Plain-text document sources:
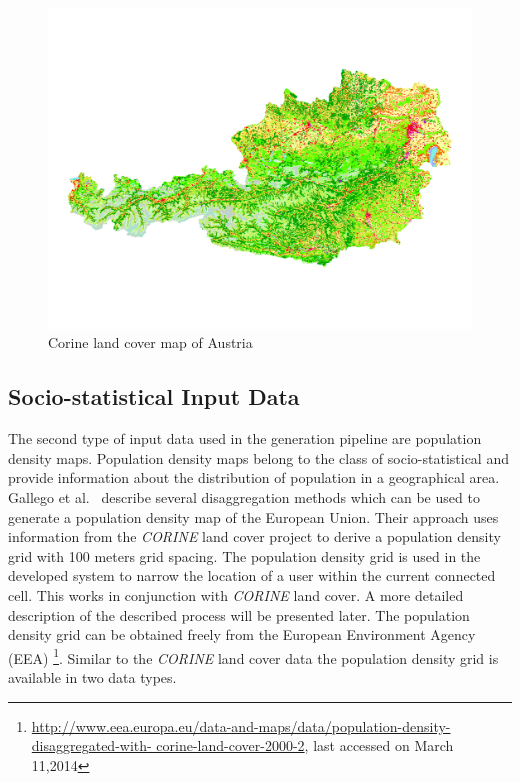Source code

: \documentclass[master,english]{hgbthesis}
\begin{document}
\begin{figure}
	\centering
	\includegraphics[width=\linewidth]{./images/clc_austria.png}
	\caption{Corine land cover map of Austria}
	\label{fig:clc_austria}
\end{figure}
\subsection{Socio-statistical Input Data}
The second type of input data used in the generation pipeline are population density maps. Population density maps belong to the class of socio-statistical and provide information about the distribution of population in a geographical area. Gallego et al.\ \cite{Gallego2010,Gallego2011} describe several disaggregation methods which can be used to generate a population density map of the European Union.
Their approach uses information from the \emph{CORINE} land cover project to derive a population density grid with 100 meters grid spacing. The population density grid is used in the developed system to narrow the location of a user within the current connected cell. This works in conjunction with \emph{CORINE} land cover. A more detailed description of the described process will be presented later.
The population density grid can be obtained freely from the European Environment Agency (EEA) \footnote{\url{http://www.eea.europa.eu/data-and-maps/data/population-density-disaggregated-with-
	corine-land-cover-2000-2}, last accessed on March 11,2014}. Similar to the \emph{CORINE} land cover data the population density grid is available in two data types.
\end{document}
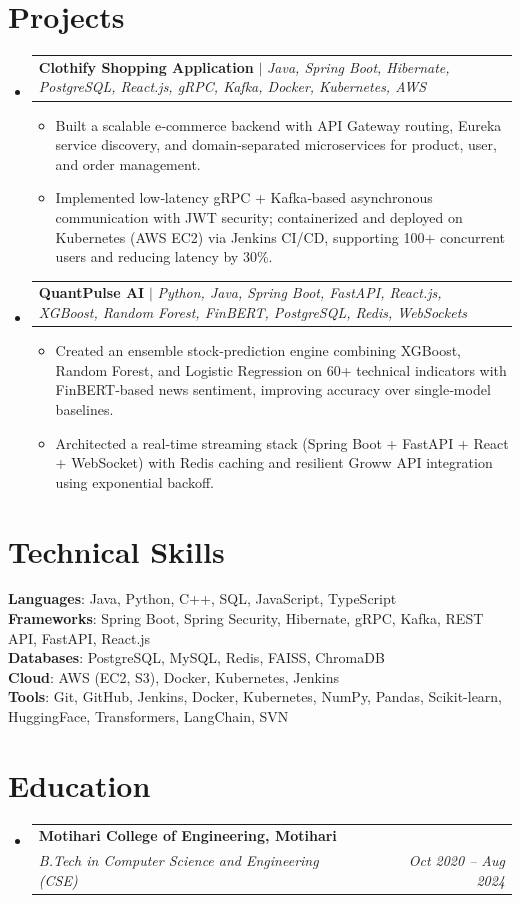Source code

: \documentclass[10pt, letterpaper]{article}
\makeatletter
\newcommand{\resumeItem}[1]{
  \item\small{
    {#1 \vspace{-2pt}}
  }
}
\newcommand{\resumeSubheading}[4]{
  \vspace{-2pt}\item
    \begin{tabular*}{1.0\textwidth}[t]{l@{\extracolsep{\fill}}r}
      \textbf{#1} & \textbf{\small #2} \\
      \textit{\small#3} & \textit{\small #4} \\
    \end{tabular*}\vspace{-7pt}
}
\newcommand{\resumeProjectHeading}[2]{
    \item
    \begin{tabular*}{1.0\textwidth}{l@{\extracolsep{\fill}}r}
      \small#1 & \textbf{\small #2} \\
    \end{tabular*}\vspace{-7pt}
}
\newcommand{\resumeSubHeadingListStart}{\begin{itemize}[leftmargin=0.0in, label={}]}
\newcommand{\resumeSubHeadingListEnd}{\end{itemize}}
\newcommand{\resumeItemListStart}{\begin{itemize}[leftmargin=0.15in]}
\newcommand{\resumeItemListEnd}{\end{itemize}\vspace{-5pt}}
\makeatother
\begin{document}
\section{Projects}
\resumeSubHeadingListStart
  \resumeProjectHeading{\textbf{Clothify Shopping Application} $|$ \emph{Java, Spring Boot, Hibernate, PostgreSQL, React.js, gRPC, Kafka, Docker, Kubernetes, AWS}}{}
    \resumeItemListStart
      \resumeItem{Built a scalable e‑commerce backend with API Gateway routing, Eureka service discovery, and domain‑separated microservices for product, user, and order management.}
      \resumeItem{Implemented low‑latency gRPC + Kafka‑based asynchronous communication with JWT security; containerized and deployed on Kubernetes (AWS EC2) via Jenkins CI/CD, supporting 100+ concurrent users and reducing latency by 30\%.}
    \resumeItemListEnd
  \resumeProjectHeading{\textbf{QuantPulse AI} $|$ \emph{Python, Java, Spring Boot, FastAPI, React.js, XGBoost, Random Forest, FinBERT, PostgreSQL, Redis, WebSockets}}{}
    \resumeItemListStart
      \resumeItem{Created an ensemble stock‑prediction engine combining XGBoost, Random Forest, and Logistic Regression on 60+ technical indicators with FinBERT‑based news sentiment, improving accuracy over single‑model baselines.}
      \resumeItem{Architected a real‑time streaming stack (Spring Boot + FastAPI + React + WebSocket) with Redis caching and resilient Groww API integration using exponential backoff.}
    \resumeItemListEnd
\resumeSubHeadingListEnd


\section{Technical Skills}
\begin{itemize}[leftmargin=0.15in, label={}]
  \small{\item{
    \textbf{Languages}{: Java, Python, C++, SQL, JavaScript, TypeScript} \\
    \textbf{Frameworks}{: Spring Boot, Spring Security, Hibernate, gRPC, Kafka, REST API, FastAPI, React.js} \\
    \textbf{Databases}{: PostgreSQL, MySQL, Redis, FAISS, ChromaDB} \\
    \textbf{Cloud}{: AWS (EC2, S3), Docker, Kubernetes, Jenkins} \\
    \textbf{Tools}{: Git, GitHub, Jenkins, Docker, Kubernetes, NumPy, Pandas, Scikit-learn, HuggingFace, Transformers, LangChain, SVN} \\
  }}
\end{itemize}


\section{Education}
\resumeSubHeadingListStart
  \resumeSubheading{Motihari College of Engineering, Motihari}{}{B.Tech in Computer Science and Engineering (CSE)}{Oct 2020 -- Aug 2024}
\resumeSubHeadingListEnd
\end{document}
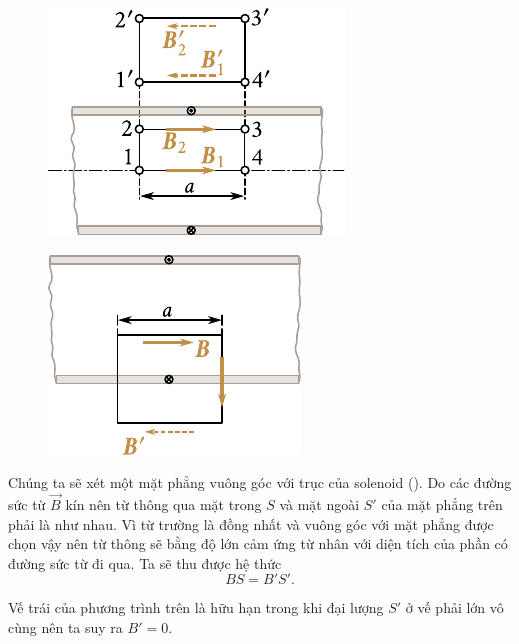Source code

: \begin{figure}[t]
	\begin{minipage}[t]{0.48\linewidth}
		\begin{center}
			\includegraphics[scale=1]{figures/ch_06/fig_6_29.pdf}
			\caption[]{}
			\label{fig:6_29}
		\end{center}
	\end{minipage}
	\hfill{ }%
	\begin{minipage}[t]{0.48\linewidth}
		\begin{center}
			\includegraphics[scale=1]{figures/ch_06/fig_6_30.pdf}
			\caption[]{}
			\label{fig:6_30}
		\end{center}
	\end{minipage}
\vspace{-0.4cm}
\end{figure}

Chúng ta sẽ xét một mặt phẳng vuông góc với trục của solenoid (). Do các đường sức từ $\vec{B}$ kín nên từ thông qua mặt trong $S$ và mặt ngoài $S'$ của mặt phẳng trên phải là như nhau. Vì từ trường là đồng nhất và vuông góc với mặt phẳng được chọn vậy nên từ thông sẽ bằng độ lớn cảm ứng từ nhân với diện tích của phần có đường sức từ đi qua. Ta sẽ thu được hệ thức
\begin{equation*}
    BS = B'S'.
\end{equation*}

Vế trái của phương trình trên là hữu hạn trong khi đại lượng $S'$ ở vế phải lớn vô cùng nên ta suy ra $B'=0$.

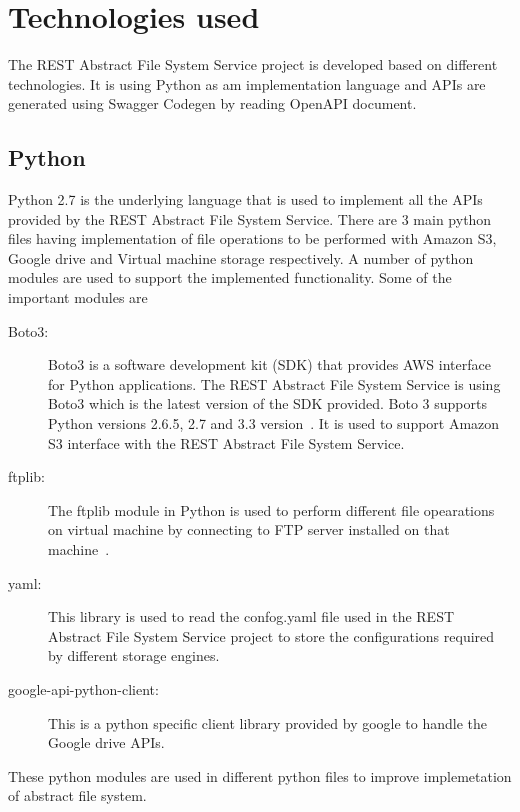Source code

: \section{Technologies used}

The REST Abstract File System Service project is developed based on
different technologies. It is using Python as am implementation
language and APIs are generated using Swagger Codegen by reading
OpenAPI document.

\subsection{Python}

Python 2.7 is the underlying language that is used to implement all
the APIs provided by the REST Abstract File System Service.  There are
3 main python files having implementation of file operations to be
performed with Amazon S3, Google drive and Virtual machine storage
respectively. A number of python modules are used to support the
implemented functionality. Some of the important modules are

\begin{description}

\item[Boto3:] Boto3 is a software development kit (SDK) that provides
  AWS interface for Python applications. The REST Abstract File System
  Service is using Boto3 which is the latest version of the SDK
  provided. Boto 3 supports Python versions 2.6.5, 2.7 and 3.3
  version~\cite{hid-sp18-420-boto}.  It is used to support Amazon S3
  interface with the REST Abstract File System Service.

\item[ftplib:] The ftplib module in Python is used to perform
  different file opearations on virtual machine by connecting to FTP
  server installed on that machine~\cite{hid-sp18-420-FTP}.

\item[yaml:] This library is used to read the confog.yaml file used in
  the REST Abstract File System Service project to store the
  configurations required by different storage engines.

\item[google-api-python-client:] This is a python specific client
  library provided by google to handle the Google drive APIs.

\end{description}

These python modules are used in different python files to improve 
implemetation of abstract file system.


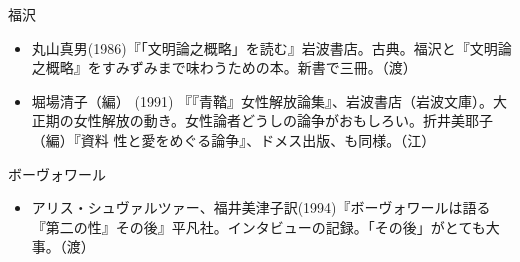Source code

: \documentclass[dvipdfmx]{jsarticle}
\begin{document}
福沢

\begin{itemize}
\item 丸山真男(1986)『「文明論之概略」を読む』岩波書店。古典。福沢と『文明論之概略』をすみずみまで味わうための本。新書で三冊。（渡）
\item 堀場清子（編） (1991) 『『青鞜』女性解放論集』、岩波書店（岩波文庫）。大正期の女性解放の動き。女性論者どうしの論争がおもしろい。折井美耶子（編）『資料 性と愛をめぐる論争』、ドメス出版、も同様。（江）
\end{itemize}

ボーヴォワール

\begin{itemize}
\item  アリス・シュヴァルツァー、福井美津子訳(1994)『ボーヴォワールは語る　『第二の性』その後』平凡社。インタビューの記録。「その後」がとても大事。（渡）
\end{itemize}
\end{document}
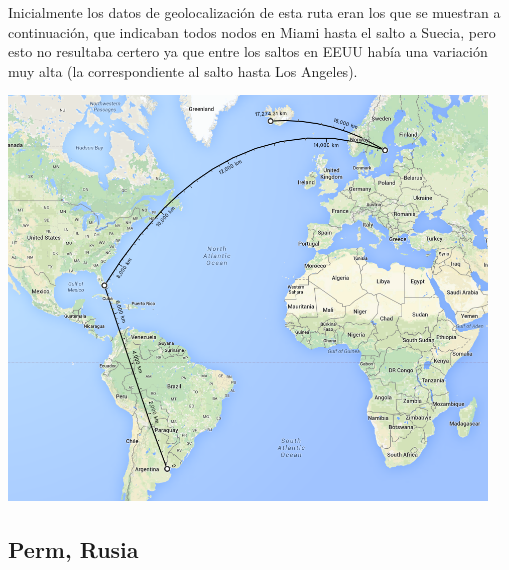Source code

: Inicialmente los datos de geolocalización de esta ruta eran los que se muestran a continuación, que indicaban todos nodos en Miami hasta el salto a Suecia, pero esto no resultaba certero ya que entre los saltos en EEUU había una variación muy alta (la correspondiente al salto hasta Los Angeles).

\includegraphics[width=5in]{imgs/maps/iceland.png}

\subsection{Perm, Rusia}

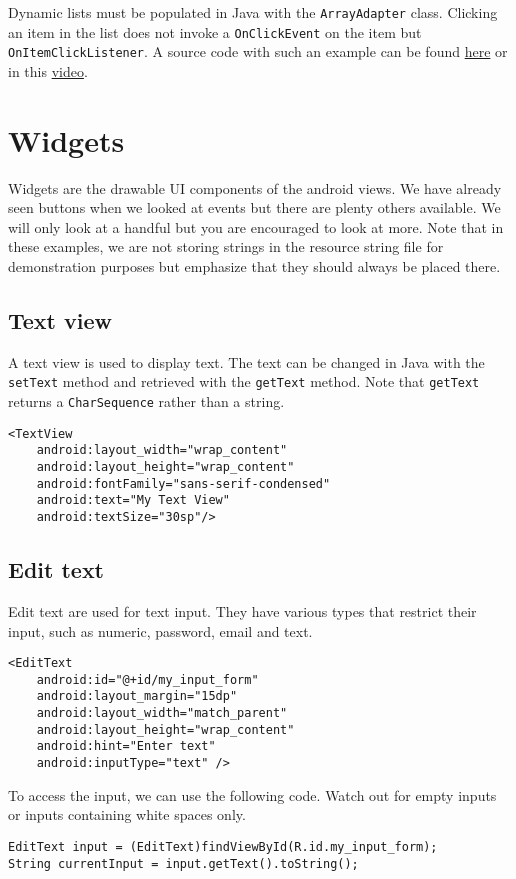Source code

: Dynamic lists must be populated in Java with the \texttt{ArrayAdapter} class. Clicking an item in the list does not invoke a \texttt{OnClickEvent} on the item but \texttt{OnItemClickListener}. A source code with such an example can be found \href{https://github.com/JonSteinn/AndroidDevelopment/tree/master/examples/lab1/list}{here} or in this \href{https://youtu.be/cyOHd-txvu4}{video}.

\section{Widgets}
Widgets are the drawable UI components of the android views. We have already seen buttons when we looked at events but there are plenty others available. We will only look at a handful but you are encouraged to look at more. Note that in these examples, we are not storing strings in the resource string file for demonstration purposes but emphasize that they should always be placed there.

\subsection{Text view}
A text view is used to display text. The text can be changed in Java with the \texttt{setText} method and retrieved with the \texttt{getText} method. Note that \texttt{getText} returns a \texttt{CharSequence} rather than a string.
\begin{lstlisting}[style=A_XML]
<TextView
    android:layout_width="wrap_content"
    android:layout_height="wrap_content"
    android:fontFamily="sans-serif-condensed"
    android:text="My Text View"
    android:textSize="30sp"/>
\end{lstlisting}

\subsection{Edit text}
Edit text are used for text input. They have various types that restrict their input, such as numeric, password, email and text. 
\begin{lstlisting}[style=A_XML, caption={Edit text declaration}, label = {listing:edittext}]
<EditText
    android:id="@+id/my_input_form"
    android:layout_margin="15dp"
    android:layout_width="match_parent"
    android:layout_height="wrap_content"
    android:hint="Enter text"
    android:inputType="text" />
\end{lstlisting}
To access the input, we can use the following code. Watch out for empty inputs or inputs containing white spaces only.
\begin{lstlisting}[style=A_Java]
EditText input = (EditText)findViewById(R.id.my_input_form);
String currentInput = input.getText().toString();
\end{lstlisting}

▶ About this task
Show the lines in the entries above that include the string "岩波書店".

▶ Output for this task
\item 丸山真男(1986)『「文明論之概略」を読む』岩波書店。古典。福沢と『文明論之概略』をすみずみまで味わうための本。新書で三冊。（渡）
\item 堀場清子（編） (1991) 『『青鞜』女性解放論集』、岩波書店（岩波文庫）。大正期の女性解放の動き。女性論者どうしの論争がおもしろい。折井美耶子（編）『資料 性と愛をめぐる論争』、ドメス出版、も同様。（江）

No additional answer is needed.